▸ Problem statement
Please copy, character for character, each line from the beginning of the listing to the line containing "politica economica e", including both.

_ _ _ _ _ _ _

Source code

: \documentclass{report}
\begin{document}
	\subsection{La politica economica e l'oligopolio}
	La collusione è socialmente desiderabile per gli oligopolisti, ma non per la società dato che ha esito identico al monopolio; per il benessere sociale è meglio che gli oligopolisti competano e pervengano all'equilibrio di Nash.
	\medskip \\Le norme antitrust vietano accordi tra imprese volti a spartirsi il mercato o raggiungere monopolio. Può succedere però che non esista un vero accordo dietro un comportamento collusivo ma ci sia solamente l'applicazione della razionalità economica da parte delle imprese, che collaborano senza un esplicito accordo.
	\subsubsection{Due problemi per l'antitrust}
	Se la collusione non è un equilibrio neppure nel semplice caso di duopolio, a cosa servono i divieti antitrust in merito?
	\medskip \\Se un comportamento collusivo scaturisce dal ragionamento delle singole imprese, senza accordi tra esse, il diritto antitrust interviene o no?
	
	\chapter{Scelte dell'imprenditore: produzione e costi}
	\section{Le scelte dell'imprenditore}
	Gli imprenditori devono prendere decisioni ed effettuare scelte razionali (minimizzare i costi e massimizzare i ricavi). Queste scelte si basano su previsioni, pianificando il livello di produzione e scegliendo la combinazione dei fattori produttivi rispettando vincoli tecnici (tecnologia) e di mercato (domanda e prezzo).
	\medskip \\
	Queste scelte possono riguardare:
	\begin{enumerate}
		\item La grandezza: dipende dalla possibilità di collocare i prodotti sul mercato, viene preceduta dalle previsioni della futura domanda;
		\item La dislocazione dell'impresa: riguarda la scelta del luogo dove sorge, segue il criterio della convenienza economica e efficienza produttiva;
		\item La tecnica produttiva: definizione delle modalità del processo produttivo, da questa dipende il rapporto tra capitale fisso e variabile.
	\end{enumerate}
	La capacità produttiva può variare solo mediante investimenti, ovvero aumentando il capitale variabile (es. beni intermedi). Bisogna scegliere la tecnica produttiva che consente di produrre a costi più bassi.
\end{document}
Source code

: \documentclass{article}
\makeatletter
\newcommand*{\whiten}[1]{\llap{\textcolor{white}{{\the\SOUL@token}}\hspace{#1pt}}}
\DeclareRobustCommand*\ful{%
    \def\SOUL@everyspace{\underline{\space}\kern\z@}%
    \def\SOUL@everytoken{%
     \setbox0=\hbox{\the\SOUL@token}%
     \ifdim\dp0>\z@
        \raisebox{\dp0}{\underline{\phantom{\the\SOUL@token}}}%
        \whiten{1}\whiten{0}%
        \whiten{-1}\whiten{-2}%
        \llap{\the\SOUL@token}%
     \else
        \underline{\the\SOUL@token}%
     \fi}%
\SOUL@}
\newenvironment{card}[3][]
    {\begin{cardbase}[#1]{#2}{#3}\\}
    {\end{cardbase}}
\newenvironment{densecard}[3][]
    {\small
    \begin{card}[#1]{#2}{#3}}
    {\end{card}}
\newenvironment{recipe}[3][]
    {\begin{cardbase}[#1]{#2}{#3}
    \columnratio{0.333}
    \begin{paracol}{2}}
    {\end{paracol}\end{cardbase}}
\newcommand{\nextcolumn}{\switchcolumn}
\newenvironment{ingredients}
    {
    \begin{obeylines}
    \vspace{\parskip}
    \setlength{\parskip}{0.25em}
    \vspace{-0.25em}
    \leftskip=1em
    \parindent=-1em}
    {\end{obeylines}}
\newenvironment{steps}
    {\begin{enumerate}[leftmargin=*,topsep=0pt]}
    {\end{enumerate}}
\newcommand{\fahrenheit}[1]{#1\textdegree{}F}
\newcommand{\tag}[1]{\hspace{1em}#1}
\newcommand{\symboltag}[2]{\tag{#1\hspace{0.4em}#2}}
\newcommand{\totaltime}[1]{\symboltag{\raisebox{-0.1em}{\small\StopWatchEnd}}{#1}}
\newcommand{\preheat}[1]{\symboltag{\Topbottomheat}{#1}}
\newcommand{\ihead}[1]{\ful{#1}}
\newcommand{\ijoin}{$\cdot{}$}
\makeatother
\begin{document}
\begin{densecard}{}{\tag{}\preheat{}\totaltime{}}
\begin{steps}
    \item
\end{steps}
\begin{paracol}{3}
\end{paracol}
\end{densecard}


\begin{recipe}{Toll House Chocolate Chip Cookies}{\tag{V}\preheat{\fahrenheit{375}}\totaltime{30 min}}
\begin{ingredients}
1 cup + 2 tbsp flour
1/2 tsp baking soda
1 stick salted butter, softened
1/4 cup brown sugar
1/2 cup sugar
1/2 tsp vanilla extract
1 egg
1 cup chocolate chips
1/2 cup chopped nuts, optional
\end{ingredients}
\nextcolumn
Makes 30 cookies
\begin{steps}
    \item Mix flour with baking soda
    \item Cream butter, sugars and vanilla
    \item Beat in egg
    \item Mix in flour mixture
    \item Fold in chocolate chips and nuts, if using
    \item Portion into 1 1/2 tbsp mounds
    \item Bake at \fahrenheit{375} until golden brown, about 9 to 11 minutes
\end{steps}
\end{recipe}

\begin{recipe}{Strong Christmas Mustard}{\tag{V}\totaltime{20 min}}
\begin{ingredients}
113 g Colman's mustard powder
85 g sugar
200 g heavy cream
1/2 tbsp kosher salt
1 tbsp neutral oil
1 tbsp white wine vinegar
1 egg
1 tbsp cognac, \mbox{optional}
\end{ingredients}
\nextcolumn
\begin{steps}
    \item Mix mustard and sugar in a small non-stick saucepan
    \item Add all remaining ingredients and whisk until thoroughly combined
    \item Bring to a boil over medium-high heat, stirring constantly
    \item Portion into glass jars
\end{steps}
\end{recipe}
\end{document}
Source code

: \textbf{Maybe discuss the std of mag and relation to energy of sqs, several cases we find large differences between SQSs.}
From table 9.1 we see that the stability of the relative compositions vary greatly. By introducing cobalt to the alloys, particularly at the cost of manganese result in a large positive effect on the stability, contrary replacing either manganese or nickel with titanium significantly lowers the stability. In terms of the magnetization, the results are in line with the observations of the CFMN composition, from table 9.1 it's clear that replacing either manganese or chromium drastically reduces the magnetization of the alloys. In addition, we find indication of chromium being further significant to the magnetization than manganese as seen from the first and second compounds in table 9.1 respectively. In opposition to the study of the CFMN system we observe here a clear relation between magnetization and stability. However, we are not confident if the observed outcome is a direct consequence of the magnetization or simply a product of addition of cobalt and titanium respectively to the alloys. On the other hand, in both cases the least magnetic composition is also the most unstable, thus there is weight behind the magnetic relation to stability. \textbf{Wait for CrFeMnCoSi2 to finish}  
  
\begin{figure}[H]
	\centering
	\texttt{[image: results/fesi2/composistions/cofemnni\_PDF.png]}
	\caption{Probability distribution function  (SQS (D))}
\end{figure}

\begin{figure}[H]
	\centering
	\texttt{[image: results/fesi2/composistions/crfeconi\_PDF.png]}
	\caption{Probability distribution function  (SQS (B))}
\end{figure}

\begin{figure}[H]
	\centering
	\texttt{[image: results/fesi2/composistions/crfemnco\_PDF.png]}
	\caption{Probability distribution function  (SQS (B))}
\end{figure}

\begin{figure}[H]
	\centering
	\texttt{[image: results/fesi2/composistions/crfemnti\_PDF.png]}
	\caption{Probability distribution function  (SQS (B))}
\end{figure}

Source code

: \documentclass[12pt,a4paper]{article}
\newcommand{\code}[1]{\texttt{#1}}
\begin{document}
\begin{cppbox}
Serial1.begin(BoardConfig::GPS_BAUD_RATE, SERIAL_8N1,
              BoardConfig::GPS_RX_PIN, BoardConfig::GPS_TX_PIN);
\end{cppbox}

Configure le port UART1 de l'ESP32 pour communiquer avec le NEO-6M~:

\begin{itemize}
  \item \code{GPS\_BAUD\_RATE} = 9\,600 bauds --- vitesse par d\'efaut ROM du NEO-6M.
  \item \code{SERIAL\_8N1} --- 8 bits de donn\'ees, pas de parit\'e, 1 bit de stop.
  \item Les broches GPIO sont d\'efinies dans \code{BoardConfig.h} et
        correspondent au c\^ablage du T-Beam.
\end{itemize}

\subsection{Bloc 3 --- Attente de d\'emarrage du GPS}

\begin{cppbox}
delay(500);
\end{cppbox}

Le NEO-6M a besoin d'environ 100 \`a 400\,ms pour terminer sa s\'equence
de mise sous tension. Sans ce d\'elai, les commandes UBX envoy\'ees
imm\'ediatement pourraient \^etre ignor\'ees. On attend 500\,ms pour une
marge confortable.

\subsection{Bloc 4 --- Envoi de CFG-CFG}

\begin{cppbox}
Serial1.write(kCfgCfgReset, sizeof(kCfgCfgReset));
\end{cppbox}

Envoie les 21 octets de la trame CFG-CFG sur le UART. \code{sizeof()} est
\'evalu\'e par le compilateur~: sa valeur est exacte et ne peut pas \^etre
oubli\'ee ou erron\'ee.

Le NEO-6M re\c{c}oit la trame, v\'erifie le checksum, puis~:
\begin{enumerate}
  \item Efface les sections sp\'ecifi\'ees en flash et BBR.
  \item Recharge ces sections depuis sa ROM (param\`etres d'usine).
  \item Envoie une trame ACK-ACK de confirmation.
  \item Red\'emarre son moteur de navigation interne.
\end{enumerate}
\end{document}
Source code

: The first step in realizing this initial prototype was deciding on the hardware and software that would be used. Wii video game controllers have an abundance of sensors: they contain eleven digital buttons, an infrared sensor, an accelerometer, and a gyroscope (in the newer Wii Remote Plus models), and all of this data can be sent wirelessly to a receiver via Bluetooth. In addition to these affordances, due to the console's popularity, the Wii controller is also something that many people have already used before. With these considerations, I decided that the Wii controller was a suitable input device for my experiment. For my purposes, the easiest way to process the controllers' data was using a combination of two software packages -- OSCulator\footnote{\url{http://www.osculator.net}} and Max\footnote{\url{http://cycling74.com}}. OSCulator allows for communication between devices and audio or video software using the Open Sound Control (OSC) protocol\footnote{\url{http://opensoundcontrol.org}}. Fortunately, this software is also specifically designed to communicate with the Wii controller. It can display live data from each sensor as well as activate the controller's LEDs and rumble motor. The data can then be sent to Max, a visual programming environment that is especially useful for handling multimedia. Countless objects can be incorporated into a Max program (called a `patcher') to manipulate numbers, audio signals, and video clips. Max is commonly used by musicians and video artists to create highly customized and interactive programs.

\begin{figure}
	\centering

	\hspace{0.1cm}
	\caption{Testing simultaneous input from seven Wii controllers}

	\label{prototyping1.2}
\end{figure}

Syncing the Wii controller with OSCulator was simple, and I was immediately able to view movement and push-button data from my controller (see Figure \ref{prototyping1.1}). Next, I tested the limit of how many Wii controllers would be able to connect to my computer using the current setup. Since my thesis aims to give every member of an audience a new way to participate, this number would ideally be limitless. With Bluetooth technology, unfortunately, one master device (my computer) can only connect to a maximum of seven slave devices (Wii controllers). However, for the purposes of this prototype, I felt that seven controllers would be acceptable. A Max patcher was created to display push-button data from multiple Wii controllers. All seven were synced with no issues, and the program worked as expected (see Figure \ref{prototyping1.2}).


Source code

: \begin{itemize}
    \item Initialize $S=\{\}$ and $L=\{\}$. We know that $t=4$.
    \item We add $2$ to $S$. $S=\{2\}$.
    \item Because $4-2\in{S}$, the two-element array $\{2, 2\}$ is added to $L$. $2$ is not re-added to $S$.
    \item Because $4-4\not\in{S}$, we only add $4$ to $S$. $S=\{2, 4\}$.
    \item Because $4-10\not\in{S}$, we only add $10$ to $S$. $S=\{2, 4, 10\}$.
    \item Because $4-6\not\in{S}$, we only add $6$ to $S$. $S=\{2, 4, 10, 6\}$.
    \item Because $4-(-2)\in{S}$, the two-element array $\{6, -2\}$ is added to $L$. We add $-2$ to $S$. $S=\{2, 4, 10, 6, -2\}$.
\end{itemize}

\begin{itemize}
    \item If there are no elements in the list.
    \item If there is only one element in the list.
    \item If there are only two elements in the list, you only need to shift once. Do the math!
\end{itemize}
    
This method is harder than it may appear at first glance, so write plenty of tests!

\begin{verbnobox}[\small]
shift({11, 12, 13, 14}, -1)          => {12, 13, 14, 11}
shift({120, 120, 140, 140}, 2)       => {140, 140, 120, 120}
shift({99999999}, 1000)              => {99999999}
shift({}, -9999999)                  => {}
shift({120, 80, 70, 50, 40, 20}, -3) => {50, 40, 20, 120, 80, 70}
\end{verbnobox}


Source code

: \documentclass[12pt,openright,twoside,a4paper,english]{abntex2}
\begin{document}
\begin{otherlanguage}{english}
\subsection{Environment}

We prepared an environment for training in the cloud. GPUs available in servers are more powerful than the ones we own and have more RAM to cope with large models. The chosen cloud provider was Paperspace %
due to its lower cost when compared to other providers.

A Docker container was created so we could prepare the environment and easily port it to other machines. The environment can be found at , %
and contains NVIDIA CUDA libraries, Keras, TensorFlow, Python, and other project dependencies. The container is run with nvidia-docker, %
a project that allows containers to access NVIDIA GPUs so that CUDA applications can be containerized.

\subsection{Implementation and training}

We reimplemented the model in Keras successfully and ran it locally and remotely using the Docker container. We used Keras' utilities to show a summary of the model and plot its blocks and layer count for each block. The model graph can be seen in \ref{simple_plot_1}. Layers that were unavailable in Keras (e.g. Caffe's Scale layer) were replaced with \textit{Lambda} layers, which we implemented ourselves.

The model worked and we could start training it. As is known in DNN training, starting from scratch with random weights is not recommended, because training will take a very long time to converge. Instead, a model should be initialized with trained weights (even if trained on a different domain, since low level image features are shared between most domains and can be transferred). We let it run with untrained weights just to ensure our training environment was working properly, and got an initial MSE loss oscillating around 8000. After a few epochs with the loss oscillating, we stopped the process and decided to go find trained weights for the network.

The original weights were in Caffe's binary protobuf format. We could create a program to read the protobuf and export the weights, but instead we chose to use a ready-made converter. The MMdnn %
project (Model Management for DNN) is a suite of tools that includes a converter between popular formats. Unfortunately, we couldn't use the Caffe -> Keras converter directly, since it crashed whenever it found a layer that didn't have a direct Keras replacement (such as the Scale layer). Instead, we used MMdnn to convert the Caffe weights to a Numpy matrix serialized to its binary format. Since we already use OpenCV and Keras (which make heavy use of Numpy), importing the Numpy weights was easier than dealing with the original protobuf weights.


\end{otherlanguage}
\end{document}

_ _ _ _ _ _ _

▸ Expected answer
Source code

: \documentclass{report}
\begin{document}
	\subsection{La politica economica e l'oligopolio}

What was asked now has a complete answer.